Мы шли, а со всех сторон, как оно и положено в летнее северное время, ослепительно блестел снег. Снег был пористый. Каждая снежинка, оставшаяся живой, блестела из самых последних сил, сверкала светом всех в мире солнц — множеством самых разных оттенков, неслыханных и невиданных, — не только красным и голубым, сиреневым и оранжевым. Она сияла черным. Как странно, право!.. Бесконечной была она. И пела свой гимн, и орала об остроте и жгучести черноты, прикрывая ее снегами.
Купол жизни — небо стояло над нашими головами, высокое, строгое, лживое и обездоленное, потому что небо должно быть ярко, пронизано дрожью солнца или дождя. Но это небо мертво! Так сделала война, так она захотела, распахнув свой занавес над землею необитаемой. Живучи здесь оказались лишь черные камни, притулившиеся к снегам.
В тишине пронзительно, остро и так назойливо свистели пули. Но кто на них обращал внимание? Мы привыкли и к этому свисту, и к этому небу, и к свечению этой земли, и к мокрым кирзовым сапогам.
Мы шли. Так шагают военные, для которых близость смерти — работа. Мы думали о супе, каше, а не о смерти и свисте пуль.
На нас были белые маскхалаты. На плечах у юноши аппаратура, на мне — рюкзак.
Мы смеялись. А как же иначе? Смеялись над чем придется — над тем, что я, например, из простыни решила справить себе гражданское платье; над тем, как он, бывало (якобы!), являлся там, у себя, на танцы: брюки из шелкового полотна, рубаха из голубой фланели, а в руках тросточка. И все (ох-ох-ох!) от восхищения замирали.
Без улыбки и смеха не проживешь. Можно жить без тепла, на овсе и на сухарях, но каково без смеха? Право, легче прожить без каши.
Ладно. Сейчас... Сейчас...
Пора признаться, что, несмотря на мою поражающую моложавость, худобу и странную инфантильность, я до войны успела побывать замужем. У меня был сын. Я овдовела в первые дни войны, сынок мой умер от тифа.
Мой мальчик меня любил. Я это твердо знала и знаю. Встречая меня в передней, он целовал мое пальто, видел во мне напарника и ребенка.

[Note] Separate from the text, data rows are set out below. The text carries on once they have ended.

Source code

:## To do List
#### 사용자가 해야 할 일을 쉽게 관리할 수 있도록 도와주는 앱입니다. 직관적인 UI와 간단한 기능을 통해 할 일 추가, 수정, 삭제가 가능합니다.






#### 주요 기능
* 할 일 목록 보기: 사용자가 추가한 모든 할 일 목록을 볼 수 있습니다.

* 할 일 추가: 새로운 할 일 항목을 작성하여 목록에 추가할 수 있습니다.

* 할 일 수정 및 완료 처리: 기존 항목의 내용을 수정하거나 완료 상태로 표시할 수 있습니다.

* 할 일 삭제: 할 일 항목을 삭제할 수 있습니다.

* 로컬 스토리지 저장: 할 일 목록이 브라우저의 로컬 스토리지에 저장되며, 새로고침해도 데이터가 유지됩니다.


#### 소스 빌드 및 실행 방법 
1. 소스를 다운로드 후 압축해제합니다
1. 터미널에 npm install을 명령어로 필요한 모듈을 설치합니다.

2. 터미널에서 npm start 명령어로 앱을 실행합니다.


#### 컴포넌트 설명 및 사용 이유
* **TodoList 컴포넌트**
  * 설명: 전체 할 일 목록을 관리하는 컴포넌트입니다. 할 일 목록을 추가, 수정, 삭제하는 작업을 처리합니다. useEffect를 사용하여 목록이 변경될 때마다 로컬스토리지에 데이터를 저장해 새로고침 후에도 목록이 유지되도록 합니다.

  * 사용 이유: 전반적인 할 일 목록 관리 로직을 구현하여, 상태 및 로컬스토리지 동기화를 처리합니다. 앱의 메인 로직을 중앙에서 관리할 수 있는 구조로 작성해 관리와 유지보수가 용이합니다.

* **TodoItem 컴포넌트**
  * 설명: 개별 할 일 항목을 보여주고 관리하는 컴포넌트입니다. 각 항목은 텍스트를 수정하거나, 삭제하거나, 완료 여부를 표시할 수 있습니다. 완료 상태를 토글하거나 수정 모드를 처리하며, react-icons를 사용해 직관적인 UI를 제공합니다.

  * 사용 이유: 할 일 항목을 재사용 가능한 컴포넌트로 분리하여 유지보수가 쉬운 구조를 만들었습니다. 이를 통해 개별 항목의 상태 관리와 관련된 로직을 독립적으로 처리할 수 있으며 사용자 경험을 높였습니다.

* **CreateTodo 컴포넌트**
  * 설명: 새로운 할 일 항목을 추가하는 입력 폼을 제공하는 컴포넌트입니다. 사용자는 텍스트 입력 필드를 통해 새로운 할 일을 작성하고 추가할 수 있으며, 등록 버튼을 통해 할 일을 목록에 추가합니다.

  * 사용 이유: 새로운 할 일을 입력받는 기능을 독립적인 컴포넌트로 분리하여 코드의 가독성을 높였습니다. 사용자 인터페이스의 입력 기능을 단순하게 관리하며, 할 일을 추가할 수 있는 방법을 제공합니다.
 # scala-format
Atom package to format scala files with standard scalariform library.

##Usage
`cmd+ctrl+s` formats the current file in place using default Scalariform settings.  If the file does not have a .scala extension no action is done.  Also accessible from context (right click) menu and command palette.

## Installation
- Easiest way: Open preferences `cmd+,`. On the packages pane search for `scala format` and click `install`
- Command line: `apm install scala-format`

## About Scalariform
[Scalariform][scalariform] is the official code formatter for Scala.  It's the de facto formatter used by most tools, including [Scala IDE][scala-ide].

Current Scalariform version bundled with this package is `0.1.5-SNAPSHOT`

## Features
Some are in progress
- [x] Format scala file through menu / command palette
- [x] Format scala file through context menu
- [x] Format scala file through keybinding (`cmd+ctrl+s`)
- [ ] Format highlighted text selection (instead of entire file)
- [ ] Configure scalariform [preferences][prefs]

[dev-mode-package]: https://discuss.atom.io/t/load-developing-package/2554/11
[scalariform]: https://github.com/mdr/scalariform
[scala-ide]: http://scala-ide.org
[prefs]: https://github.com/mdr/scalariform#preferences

Мы с ним играли в маму и папу, принимали гостей, раскалывали квадратный кусочек сахара на много маленьких сахарков, пекли хорошенькое карликовое печенье. Я добыла ему откуда-то крошечный самовар. Мы вместе его вздували.
Мой мальчик был высокого роста, хорошо ориентировавшийся в пространстве (не то что я). Глаза его — словно крылья, всегда в полете.
...Велосипед... Я не успела купить ему трехколесный велосипед. Я была бедна.
Он знал все марки машин. Потому что — мальчик. Мой сын был мальчиком.
Перед тем как уйти на фронт, я каждый день зарывала в холмик его могилы игрушки. По ночам мне казалось, что он стучится в двери ко мне. Он одет в свое некрасивое желтое пальтецо. Стучится и улыбается робко, потерянно...
— Ма-а-ама!
Защитить?.. От кого? От смерти?
На фронте никто не знал, что я мать и вдова. В потоке горя народного мое горе казалось малостью каждому. Но не мне.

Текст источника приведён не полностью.